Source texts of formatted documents

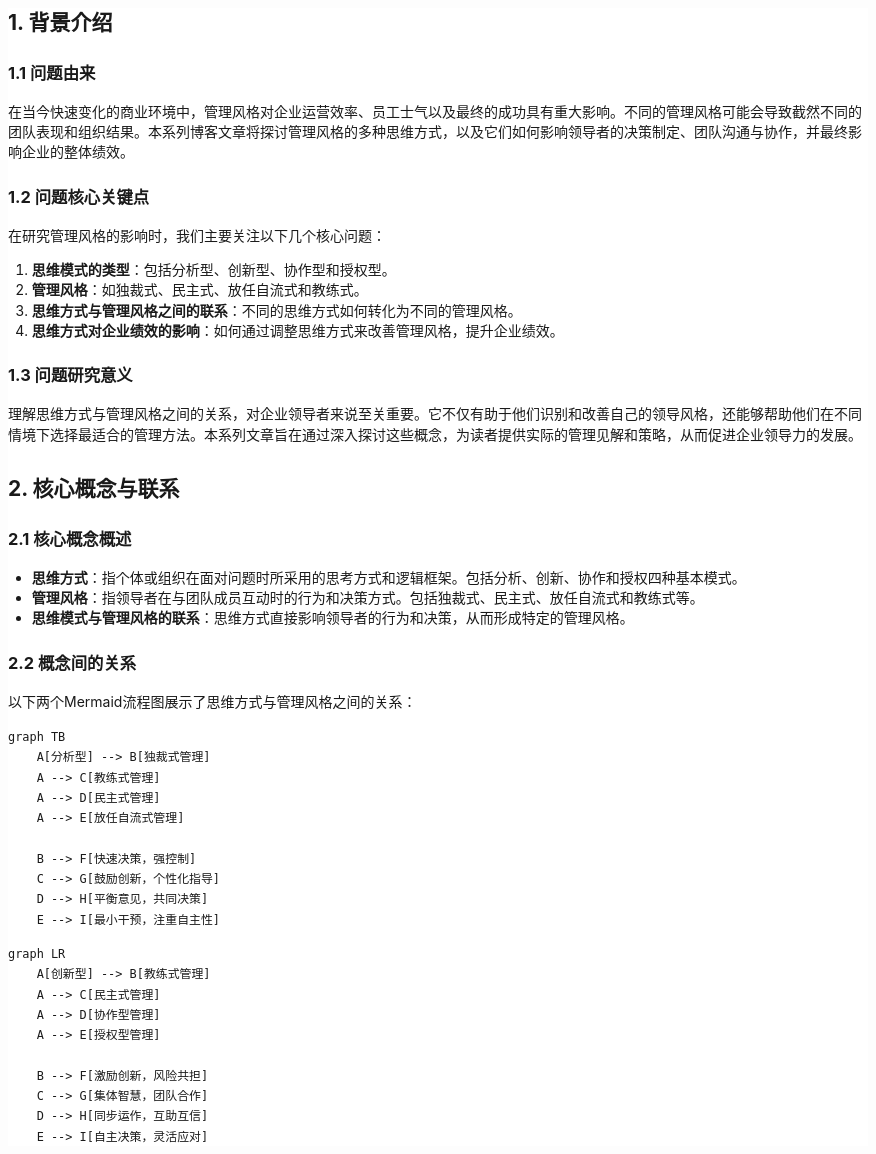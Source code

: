                  

## 1. 背景介绍

### 1.1 问题由来

在当今快速变化的商业环境中，管理风格对企业运营效率、员工士气以及最终的成功具有重大影响。不同的管理风格可能会导致截然不同的团队表现和组织结果。本系列博客文章将探讨管理风格的多种思维方式，以及它们如何影响领导者的决策制定、团队沟通与协作，并最终影响企业的整体绩效。

### 1.2 问题核心关键点

在研究管理风格的影响时，我们主要关注以下几个核心问题：
1. **思维模式的类型**：包括分析型、创新型、协作型和授权型。
2. **管理风格**：如独裁式、民主式、放任自流式和教练式。
3. **思维方式与管理风格之间的联系**：不同的思维方式如何转化为不同的管理风格。
4. **思维方式对企业绩效的影响**：如何通过调整思维方式来改善管理风格，提升企业绩效。

### 1.3 问题研究意义

理解思维方式与管理风格之间的关系，对企业领导者来说至关重要。它不仅有助于他们识别和改善自己的领导风格，还能够帮助他们在不同情境下选择最适合的管理方法。本系列文章旨在通过深入探讨这些概念，为读者提供实际的管理见解和策略，从而促进企业领导力的发展。

## 2. 核心概念与联系

### 2.1 核心概念概述

- **思维方式**：指个体或组织在面对问题时所采用的思考方式和逻辑框架。包括分析、创新、协作和授权四种基本模式。
- **管理风格**：指领导者在与团队成员互动时的行为和决策方式。包括独裁式、民主式、放任自流式和教练式等。
- **思维模式与管理风格的联系**：思维方式直接影响领导者的行为和决策，从而形成特定的管理风格。

### 2.2 概念间的关系

以下两个Mermaid流程图展示了思维方式与管理风格之间的关系：

```mermaid
graph TB
    A[分析型] --> B[独裁式管理]
    A --> C[教练式管理]
    A --> D[民主式管理]
    A --> E[放任自流式管理]

    B --> F[快速决策，强控制]
    C --> G[鼓励创新，个性化指导]
    D --> H[平衡意见，共同决策]
    E --> I[最小干预，注重自主性]
```

```mermaid
graph LR
    A[创新型] --> B[教练式管理]
    A --> C[民主式管理]
    A --> D[协作型管理]
    A --> E[授权型管理]

    B --> F[激励创新，风险共担]
    C --> G[集体智慧，团队合作]
    D --> H[同步运作，互助互信]
    E --> I[自主决策，灵活应对]
```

What this task involves ::
Retype each line of the records exactly as it reads; no pictures belong in the copy.

Task solution ::
Source code

:                  

## 1. 背景介绍

### 1.1 问题由来

在当今快速变化的商业环境中，管理风格对企业运营效率、员工士气以及最终的成功具有重大影响。不同的管理风格可能会导致截然不同的团队表现和组织结果。本系列博客文章将探讨管理风格的多种思维方式，以及它们如何影响领导者的决策制定、团队沟通与协作，并最终影响企业的整体绩效。

### 1.2 问题核心关键点

在研究管理风格的影响时，我们主要关注以下几个核心问题：
1. **思维模式的类型**：包括分析型、创新型、协作型和授权型。
2. **管理风格**：如独裁式、民主式、放任自流式和教练式。
3. **思维方式与管理风格之间的联系**：不同的思维方式如何转化为不同的管理风格。
4. **思维方式对企业绩效的影响**：如何通过调整思维方式来改善管理风格，提升企业绩效。

### 1.3 问题研究意义

理解思维方式与管理风格之间的关系，对企业领导者来说至关重要。它不仅有助于他们识别和改善自己的领导风格，还能够帮助他们在不同情境下选择最适合的管理方法。本系列文章旨在通过深入探讨这些概念，为读者提供实际的管理见解和策略，从而促进企业领导力的发展。

## 2. 核心概念与联系

### 2.1 核心概念概述

- **思维方式**：指个体或组织在面对问题时所采用的思考方式和逻辑框架。包括分析、创新、协作和授权四种基本模式。
- **管理风格**：指领导者在与团队成员互动时的行为和决策方式。包括独裁式、民主式、放任自流式和教练式等。
- **思维模式与管理风格的联系**：思维方式直接影响领导者的行为和决策，从而形成特定的管理风格。

### 2.2 概念间的关系

以下两个Mermaid流程图展示了思维方式与管理风格之间的关系：

```mermaid
graph TB
    A[分析型] --> B[独裁式管理]
    A --> C[教练式管理]
    A --> D[民主式管理]
    A --> E[放任自流式管理]

    B --> F[快速决策，强控制]
    C --> G[鼓励创新，个性化指导]
    D --> H[平衡意见，共同决策]
    E --> I[最小干预，注重自主性]
```

```mermaid
graph LR
    A[创新型] --> B[教练式管理]
    A --> C[民主式管理]
    A --> D[协作型管理]
    A --> E[授权型管理]

    B --> F[激励创新，风险共担]
    C --> G[集体智慧，团队合作]
    D --> H[同步运作，互助互信]
    E --> I[自主决策，灵活应对]
```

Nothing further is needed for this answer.